# lassoBasic {#lassobasic}

**Parent topic:**[Functions](../../Functions/category.md)

## Syntax {#syntax}

`lassoBasic(Y, X, [mode=0], [alpha=1.0], [intercept=true], [normalize=false], [maxIter=1000], [tolerance=0.0001], [positive=false], [swColName], [checkInput=true])`

## Details {#details}

Perform lasso regression.

Minimize the following objective function:

![](../../images/lasso.png)

## Arguments {#arguments}

**Y** is a numeric vector indicating the dependent variables.

**X** is a numeric vector/tuple/matrix/table, indicating the independent variables.

-   When *X* is a vector/tuple, its length must be equal to the length of *Y*.

-   When *X* is a matrix/table, its number of rows must be equal to the length of *Y*.


**mode** is an integer that can take the following three values:

-   0 \(default\) : a vector of the coefficient estimates.

-   1: a table with coefficient estimates, standard error, t-statistics, and p-values.

-   2: a dictionary with the following keys: ANOVA, RegressionStat, Coefficient and Residual

    |Source of Variance|DF \(degree of freedom\)|SS \(sum of square\)|MS \(mean of square\)|F \(F-score\)|Significance|
    |------------------|------------------------|--------------------|---------------------|-------------|------------|
    |Regression|p|sum of squares regression, SSR|regression mean square, MSR=SSR/R|MSR/MSE|p-value|
    |Residual|n-p-1|sum of squares error, SSE|mean square error, MSE=MSE/E|||
    |Total|n-1|sum of squares total, SST||||

    |Item|Description|
    |----|-----------|
    |R2|R-squared|
    |AdjustedR2|The adjusted R-squared corrected based on the degrees of freedom by comparing the sample size to the number of terms in the regression model.|
    |StdError|The residual standard error/deviation corrected based on the degrees of freedom.|
    |Observations|The sample size.|

    |Item|Description|
    |----|-----------|
    |factor|Independent variables|
    |beta|Estimated regression coefficients|
    |StdError|Standard error of the regression coefficients|
    |tstat|t statistic, indicating the significance of the regression coefficients|

    Residual: the difference between each predicted value and the actual value.


**alpha** is a floating number representing the constant that multiplies the L1-norm. The default value is 1.0.

**intercept** is a Boolean variable indicating whether the regression includes the intercept. If it is true, the system automatically adds a column of "1"s to *X* to generate the intercept. The default value is true.

**normalize** is a Boolean value. If true, the regressors will be normalized before regression by subtracting the mean and dividing by the L2-norm. If *intercept* =false, this parameter will be ignored. The default value is false.

**maxIter** is a positive integer indicating the maximum number of iterations. The default value is 1000.

**tolerance** is a floating number.
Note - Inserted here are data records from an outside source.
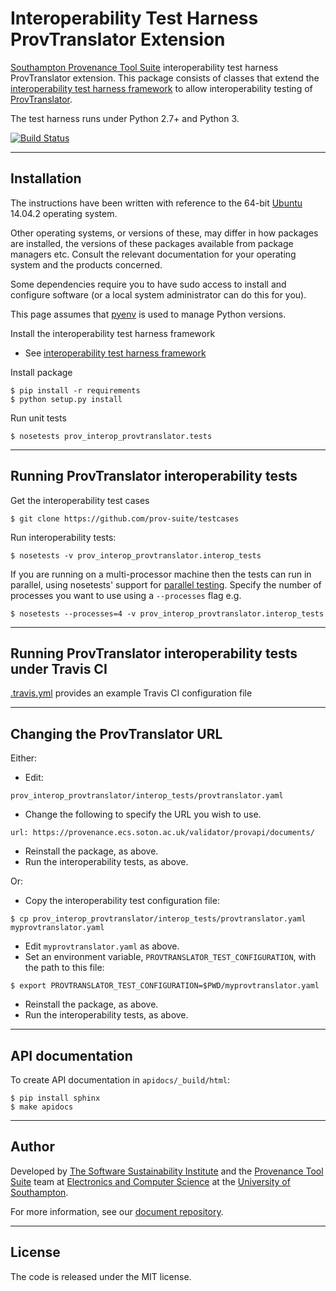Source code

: # Interoperability Test Harness ProvTranslator Extension

[Southampton Provenance Tool Suite](https://provenance.ecs.soton.ac.uk) interoperability test harness ProvTranslator extension. This package consists of classes that extend the [interoperability test harness framework](https://github.com/prov-suite/interop-test-harness/tree/package) to allow interoperability testing of [ProvTranslator](https://provenance.ecs.soton.ac.uk/validator/view/translator.html).

The test harness runs under Python 2.7+ and Python 3.

[![Build Status](https://travis-ci.org/prov-suite/provtranslator-interop-job.svg)](https://travis-ci.org/prov-suite/provtranslator-interop-job)

---

## Installation

The instructions have been written with reference to the 64-bit [Ubuntu](http://www.ubuntu.com/) 14.04.2 operating system.

Other operating systems, or versions of these, may differ in how packages are installed, the versions of these packages available from package managers etc. Consult the relevant documentation for your operating system and the products concerned.

Some dependencies require you to have sudo access to install and configure software (or a local system administrator can do this for you).

This page assumes that [pyenv](https://github.com/yyuu/pyenv) is used to manage Python versions.

Install the interoperability test harness framework

* See [interoperability test harness framework](https://github.com/prov-suite/interop-test-harness/blob/package/README.md)

Install package

```
$ pip install -r requirements
$ python setup.py install
```

Run unit tests

```
$ nosetests prov_interop_provtranslator.tests
```

---

## Running ProvTranslator interoperability tests

Get the interoperability test cases

```
$ git clone https://github.com/prov-suite/testcases
```

Run interoperability tests:

```
$ nosetests -v prov_interop_provtranslator.interop_tests
```

If you are running on a multi-processor machine then the tests can run in parallel, using nosetests' support for [parallel testing](http://nose.readthedocs.org/en/latest/doc_tests/test_multiprocess/multiprocess.html). Specify the number of processes you want to use using a `--processes` flag e.g.

```
$ nosetests --processes=4 -v prov_interop_provtranslator.interop_tests
```

---

## Running ProvTranslator interoperability tests under Travis CI

[.travis.yml](./.travis.yml) provides an example Travis CI configuration file

---

## Changing the ProvTranslator URL

Either:

* Edit:

```
prov_interop_provtranslator/interop_tests/provtranslator.yaml
```

* Change the following to specify the URL you wish to use.

```
url: https://provenance.ecs.soton.ac.uk/validator/provapi/documents/
```

* Reinstall the package, as above.
* Run the interoperability tests, as above.

Or:

* Copy the interoperability test configuration file:

```
$ cp prov_interop_provtranslator/interop_tests/provtranslator.yaml myprovtranslator.yaml
```

* Edit `myprovtranslator.yaml` as above.
* Set an environment variable, `PROVTRANSLATOR_TEST_CONFIGURATION`, with the path to this file:

```
$ export PROVTRANSLATOR_TEST_CONFIGURATION=$PWD/myprovtranslator.yaml
```

* Reinstall the package, as above.
* Run the interoperability tests, as above.

---

## API documentation

To create API documentation in `apidocs/_build/html`:

```
$ pip install sphinx
$ make apidocs
```

---

## Author

Developed by [The Software Sustainability Institute](http://www.software.ac.uk>) and the [Provenance Tool Suite](http://provenance.ecs.soton.ac.uk/) team at [Electronics and Computer Science](http://www.ecs.soton.ac.uk) at the [University of Southampton](http://www.soton.ac.uk).

For more information, see our [document repository](https://github.com/prov-suite/ssi-consultancy/).

---

## License

The code is released under the MIT license.
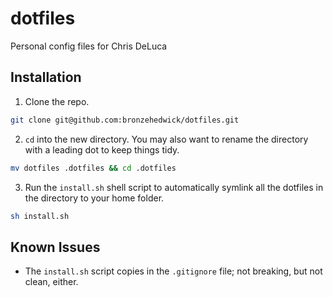 dotfiles
========

Personal config files for Chris DeLuca

Installation
------------

1) Clone the repo.

```bash
git clone git@github.com:bronzehedwick/dotfiles.git
```

2) `cd` into the new directory. You may also want to rename the directory with a leading dot to keep things tidy.

```bash
mv dotfiles .dotfiles && cd .dotfiles
```

3) Run the `install.sh` shell script to automatically symlink all the dotfiles in the directory to your home folder.

```bash
sh install.sh
```

Known Issues
------------

* The `install.sh` script copies in the `.gitignore` file; not breaking, but not clean, either.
The iterations stop when the improvement in the objective function value is smaller than *tolerance*. The default value is 0.0001.

**positive** is a Boolean value indicating whether to force the coefficient estimates to be positive. The default value is false.

**swColName** is a STRING indicating a column name of *ds*. The specified column is used as the sample weight. If it is not specified, the sample weight is treated as 1.

**checkInput** is a BOOLEAN value. It determines whether to enable validation check for parameters *yColName*, *xColNames*, and *swColName*.

-   If *checkInput* = true \(default\), it will check the invalid value for parameters and throw an error if the null value exists.

-   If *checkInput* = false, the invalid value is not checked.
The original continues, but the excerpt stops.